他今日着窄袖白色纱袍,交领压住素纱中单,领上袖上腰带上,皆以银线绣苍山水波,那料子不知掺了什么,竟闪着柔和光泽,那料子又轻,稍动一步路就能飘起,舒美俊逸,光随人动,仿若仙人临世。
索欢只瞧了一眼,便肯定:是来挤兑我的!
他双手掉在梁上,身上滴水,冒着寒气,牙关打得咯咯响,还没喘匀气,便“哗”一声落入脚下冰池中。虽手脚被缚住,也断不至于连挣扎都不能,这水面平静得也太可怕了。

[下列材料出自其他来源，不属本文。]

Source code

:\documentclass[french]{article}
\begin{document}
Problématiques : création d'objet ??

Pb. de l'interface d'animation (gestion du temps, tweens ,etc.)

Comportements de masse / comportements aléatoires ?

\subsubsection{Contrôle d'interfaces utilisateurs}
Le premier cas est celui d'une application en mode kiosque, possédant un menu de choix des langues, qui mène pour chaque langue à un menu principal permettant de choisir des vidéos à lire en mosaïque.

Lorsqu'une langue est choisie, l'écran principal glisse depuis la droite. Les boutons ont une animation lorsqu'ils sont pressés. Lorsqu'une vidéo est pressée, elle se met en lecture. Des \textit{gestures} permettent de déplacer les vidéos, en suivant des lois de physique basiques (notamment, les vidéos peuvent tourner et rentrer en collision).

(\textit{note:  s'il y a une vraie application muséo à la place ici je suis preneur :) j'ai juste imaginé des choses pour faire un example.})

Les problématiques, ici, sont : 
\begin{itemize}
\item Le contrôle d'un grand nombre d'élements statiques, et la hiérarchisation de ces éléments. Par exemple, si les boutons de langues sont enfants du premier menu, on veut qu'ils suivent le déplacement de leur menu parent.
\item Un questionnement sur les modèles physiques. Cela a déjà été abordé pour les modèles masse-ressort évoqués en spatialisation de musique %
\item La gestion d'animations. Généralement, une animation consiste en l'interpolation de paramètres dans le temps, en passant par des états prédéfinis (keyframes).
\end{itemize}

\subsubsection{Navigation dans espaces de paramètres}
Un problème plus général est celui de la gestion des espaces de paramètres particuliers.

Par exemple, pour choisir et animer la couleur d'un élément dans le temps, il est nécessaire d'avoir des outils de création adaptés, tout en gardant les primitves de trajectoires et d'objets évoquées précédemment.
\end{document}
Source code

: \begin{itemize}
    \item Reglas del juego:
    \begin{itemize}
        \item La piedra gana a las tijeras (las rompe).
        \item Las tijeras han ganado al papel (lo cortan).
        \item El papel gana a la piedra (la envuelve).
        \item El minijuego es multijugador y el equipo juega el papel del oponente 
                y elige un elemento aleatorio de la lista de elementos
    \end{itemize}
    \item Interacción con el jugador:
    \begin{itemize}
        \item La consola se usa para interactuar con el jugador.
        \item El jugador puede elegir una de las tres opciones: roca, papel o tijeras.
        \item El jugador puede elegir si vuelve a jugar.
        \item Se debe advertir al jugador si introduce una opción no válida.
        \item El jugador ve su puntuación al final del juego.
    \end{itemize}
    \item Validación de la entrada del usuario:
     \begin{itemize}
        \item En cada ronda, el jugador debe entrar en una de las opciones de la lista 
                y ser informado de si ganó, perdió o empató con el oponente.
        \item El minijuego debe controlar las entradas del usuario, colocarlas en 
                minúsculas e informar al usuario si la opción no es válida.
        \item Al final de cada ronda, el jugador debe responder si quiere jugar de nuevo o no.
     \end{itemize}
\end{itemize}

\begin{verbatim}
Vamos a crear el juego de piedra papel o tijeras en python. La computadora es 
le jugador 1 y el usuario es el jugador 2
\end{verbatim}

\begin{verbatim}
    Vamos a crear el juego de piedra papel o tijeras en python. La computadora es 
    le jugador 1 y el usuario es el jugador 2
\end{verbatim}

凤栖梧才不管,端起参茶喝一口暖身,硬是等足了时候才让人拽绳子。
于是索欢又“哗”地被吊起来,脸色青白,口唇乌紫,眼睑是淡淡的红色。他呛出几口水,勉力把胸前的头抬起,无奈头太重,才刚抬起又向后仰去,浑身呈现一种无力的绵软感,脚尖软软垂着,水流顺着身体汇集于此,连线坠落。如果不是湿透的囚衣贴在身上显出性征,谁能相信这真的是个男人,他四肢纤长,腰线尤为细瘦,皮肤光洁,腿上没有男人浓密的毛发……这,便是南风的小倌么。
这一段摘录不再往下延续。